(Collected data)
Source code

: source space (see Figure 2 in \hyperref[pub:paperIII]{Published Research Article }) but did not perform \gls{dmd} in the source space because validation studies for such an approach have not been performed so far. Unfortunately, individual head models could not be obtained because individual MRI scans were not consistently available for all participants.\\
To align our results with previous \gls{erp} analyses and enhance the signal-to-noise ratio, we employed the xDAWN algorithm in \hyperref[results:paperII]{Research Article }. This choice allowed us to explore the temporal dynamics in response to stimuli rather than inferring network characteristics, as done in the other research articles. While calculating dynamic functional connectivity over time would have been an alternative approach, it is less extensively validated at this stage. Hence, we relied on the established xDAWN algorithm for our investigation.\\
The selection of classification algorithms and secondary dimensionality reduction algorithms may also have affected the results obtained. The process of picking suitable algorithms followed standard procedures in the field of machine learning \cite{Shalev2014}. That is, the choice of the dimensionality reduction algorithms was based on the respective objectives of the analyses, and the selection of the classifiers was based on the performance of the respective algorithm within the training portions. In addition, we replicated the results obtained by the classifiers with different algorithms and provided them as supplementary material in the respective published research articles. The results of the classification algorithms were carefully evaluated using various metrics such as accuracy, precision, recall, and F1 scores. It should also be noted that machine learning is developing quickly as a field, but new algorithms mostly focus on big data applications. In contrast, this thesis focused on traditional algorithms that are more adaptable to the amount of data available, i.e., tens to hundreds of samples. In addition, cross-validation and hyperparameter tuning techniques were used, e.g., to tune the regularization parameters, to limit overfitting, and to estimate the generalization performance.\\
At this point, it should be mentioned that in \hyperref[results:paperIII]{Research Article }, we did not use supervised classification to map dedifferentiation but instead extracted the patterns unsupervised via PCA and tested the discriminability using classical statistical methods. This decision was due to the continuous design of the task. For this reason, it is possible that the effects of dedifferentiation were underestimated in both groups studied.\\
...
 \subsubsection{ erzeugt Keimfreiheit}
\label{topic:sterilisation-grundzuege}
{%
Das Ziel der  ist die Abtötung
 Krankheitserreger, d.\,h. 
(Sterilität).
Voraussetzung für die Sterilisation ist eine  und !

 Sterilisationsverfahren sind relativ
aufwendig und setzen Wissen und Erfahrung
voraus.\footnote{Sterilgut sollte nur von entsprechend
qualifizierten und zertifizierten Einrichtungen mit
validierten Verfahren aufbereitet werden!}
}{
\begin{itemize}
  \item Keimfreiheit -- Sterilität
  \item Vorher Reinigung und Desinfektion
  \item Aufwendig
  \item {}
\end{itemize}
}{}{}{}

:: DIRECTIONS ::
Using the entries above, repeat only the lines from the one containing "Source code" through the one containing "To align our", end lines included.

:: ANSWER SECTION ::
Source code

: source space (see Figure 2 in \hyperref[pub:paperIII]{Published Research Article }) but did not perform \gls{dmd} in the source space because validation studies for such an approach have not been performed so far. Unfortunately, individual head models could not be obtained because individual MRI scans were not consistently available for all participants.\\
To align our results with previous \gls{erp} analyses and enhance the signal-to-noise ratio, we employed the xDAWN algorithm in \hyperref[results:paperII]{Research Article }. This choice allowed us to explore the temporal dynamics in response to stimuli rather than inferring network characteristics, as done in the other research articles. While calculating dynamic functional connectivity over time would have been an alternative approach, it is less extensively validated at this stage. Hence, we relied on the established xDAWN algorithm for our investigation.\\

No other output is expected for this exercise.